Boeing connaissait les fautes de son avion

Boeing a admis que ses ingénieurs avaient découvert un problème avec l’avion 737 Max en 2017 – un an avant que l’avion ne soit impliqué dans deux collisions meurtrières – mais n’a pris aucune mesure. Dans l’affirmation détaillée, la plus grande entreprise aérospatiale du monde a déclaré qu’une position d’invasion (AOA) était en désaccord, une alerte de sécurité qui indiquait aux pilotes que deux détecteurs enregistraient des détails contradictoires, avait été involontairement formulée. . L’administration de l’aviation du gouvernement fédéral américain (FAA) a expliqué que Boeing ne l’avait pas informé de la préoccupation liée à la demande jusqu’en novembre 2018 – une fois par mois l’accident de Lion Oxygen – mais qu’il s’agissait en fait d’un problème «à faible risque». La perspective de vol de l’avion est connue pour ses problèmes dans 737 catastrophes Optimum.

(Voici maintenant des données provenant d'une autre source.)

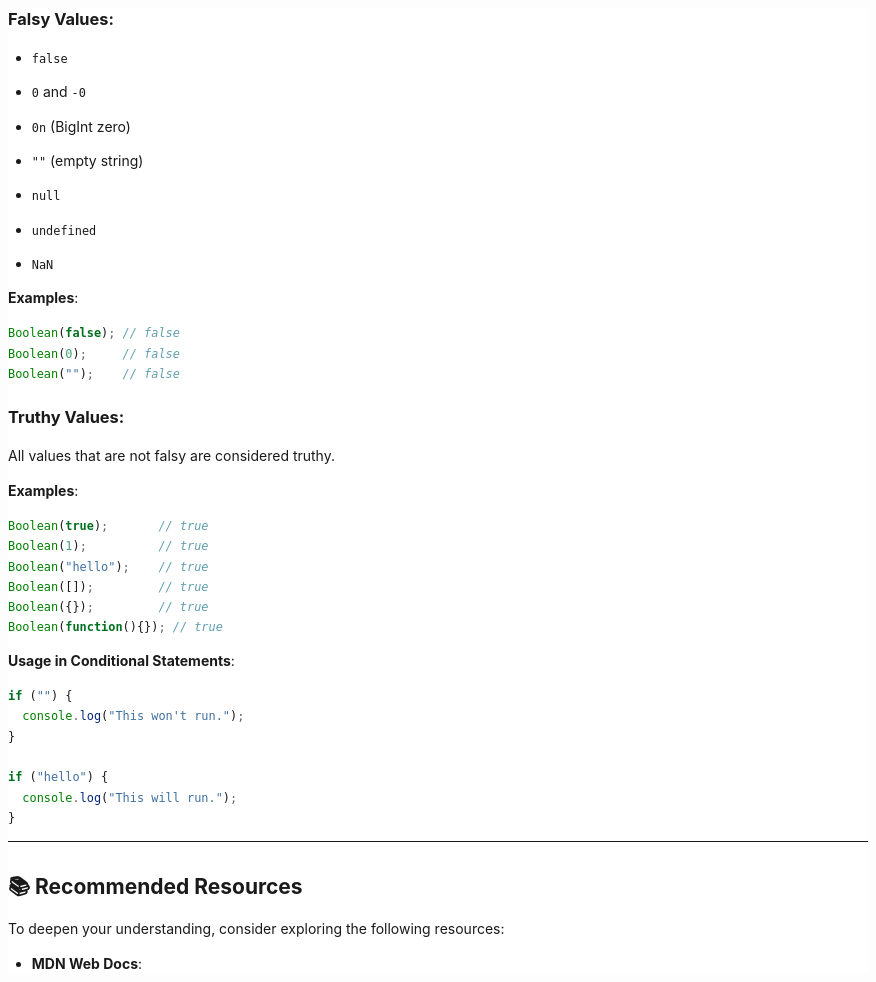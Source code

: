### Falsy Values:

- `false`
    
- `0` and `-0`
    
- `0n` (BigInt zero)
    
- `""` (empty string)
    
- `null`
    
- `undefined`
    
- `NaN`
    

**Examples**:

```javascript
Boolean(false); // false
Boolean(0);     // false
Boolean("");    // false
```

### Truthy Values:

All values that are not falsy are considered truthy.

**Examples**:

```javascript
Boolean(true);       // true
Boolean(1);          // true
Boolean("hello");    // true
Boolean([]);         // true
Boolean({});         // true
Boolean(function(){}); // true
```

**Usage in Conditional Statements**:

```javascript
if ("") {
  console.log("This won't run.");
}

if ("hello") {
  console.log("This will run.");
}
```

---

## 📚 Recommended Resources

To deepen your understanding, consider exploring the following resources:

- **MDN Web Docs**:
    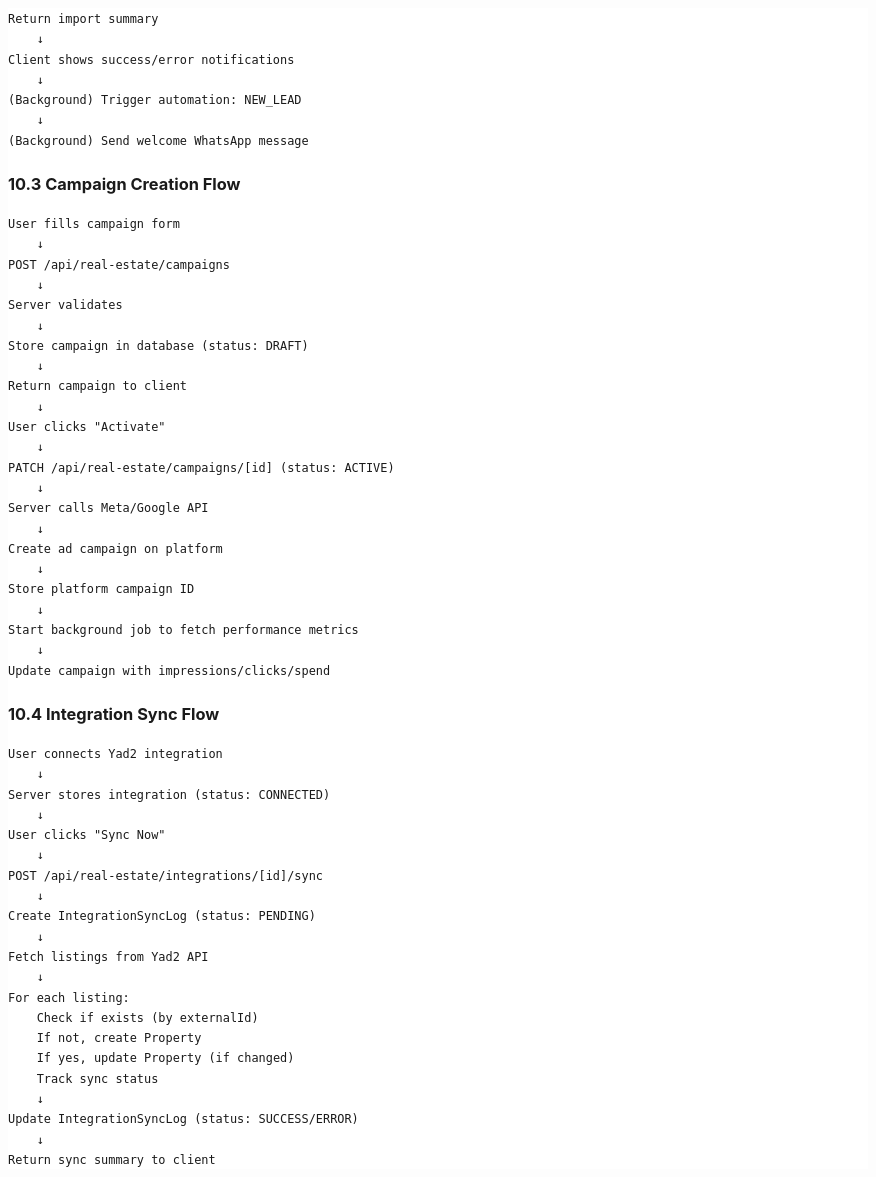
 ```
Return import summary
    ↓
Client shows success/error notifications
    ↓
(Background) Trigger automation: NEW_LEAD
    ↓
(Background) Send welcome WhatsApp message
```

### 10.3 Campaign Creation Flow

```
User fills campaign form
    ↓
POST /api/real-estate/campaigns
    ↓
Server validates
    ↓
Store campaign in database (status: DRAFT)
    ↓
Return campaign to client
    ↓
User clicks "Activate"
    ↓
PATCH /api/real-estate/campaigns/[id] (status: ACTIVE)
    ↓
Server calls Meta/Google API
    ↓
Create ad campaign on platform
    ↓
Store platform campaign ID
    ↓
Start background job to fetch performance metrics
    ↓
Update campaign with impressions/clicks/spend
```

### 10.4 Integration Sync Flow

```
User connects Yad2 integration
    ↓
Server stores integration (status: CONNECTED)
    ↓
User clicks "Sync Now"
    ↓
POST /api/real-estate/integrations/[id]/sync
    ↓
Create IntegrationSyncLog (status: PENDING)
    ↓
Fetch listings from Yad2 API
    ↓
For each listing:
    Check if exists (by externalId)
    If not, create Property
    If yes, update Property (if changed)
    Track sync status
    ↓
Update IntegrationSyncLog (status: SUCCESS/ERROR)
    ↓
Return sync summary to client
```
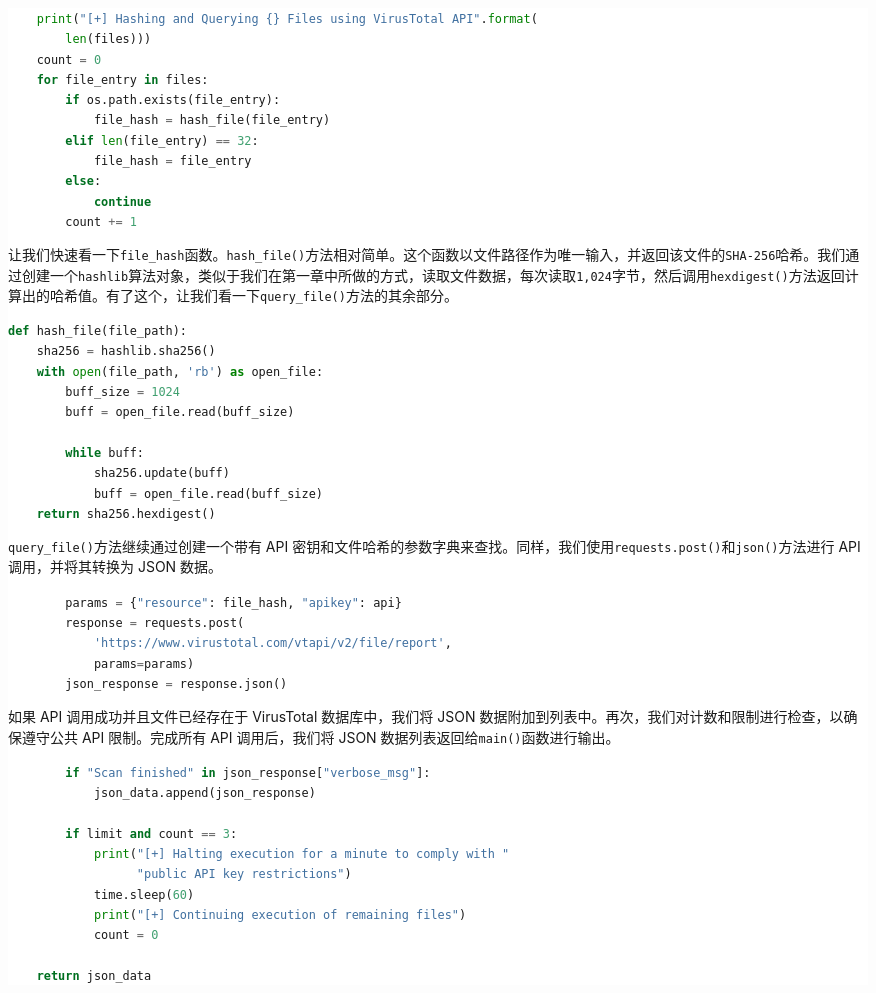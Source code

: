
 ```py
    print("[+] Hashing and Querying {} Files using VirusTotal API".format(
        len(files)))
    count = 0
    for file_entry in files:
        if os.path.exists(file_entry):
            file_hash = hash_file(file_entry)
        elif len(file_entry) == 32:
            file_hash = file_entry
        else:
            continue
        count += 1
```

让我们快速看一下`file_hash`函数。`hash_file()`方法相对简单。这个函数以文件路径作为唯一输入，并返回该文件的`SHA-256`哈希。我们通过创建一个`hashlib`算法对象，类似于我们在第一章中所做的方式，读取文件数据，每次读取`1,024`字节，然后调用`hexdigest()`方法返回计算出的哈希值。有了这个，让我们看一下`query_file()`方法的其余部分。

```py
def hash_file(file_path):
    sha256 = hashlib.sha256()
    with open(file_path, 'rb') as open_file:
        buff_size = 1024
        buff = open_file.read(buff_size)

        while buff:
            sha256.update(buff)
            buff = open_file.read(buff_size)
    return sha256.hexdigest()
```

`query_file()`方法继续通过创建一个带有 API 密钥和文件哈希的参数字典来查找。同样，我们使用`requests.post()`和`json()`方法进行 API 调用，并将其转换为 JSON 数据。

```py
        params = {"resource": file_hash, "apikey": api}
        response = requests.post(
            'https://www.virustotal.com/vtapi/v2/file/report',
            params=params)
        json_response = response.json()
```

如果 API 调用成功并且文件已经存在于 VirusTotal 数据库中，我们将 JSON 数据附加到列表中。再次，我们对计数和限制进行检查，以确保遵守公共 API 限制。完成所有 API 调用后，我们将 JSON 数据列表返回给`main()`函数进行输出。

```py
        if "Scan finished" in json_response["verbose_msg"]:
            json_data.append(json_response)

        if limit and count == 3:
            print("[+] Halting execution for a minute to comply with "
                  "public API key restrictions")
            time.sleep(60)
            print("[+] Continuing execution of remaining files")
            count = 0

    return json_data
```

Boeing a déclaré que lors d’accidents, des informations erronées de l’AOA avaient été transmises au système de renforcement des attributs de manœuvre (MCAS), le processus de contrer-installation de l’avion récemment examiné. Les 737 avions Maximum ont tous été bloqués au sol en mars après l’effondrement d’un vol de la compagnie aérienne Ethiopian Airlines, éliminant 157 personnes. En octobre dernier, un avion Lion Oxygen s’est écrasé et a tué 189 personnes. Il y a 387 avions dans le monde dès que la flotte s’est échouée. «En 2017, plusieurs mois après le début de l’expédition et de la livraison du 737 MAX, les techniciens de Boeing ont déterminé comment le système d’exposition du 737 MAX ne correspondait pas correctement aux demandes d’alerte de désaccord de l’AOA», a expliqué Boeing, Dans les airs ajoutant qu’il avait interrogé ses experts du secteur pour vérifier l’affaire. . « Cet aperçu … a décidé que l’absence de l’alerte AOA Disagree n’avait pas d’incidence négative sur la sécurité ou le fonctionnement de l’aéronef. » Ils ont conclu que le problème pourrait être réparé dans la mise à jour logicielle logicielle suivante. Les deux détecteurs d’attaque de l’avion, la déclaration mentionné, donnez «des détails supplémentaires seulement» et ne sont donc pas considérés comme des dispositifs de sécurité. Boeing a ajouté que l’évaluation de la direction des organisations de personnes âgées n’était «pas impliquée» et n’a pas été mise au courant de la situation juste après le crash de Lion Air.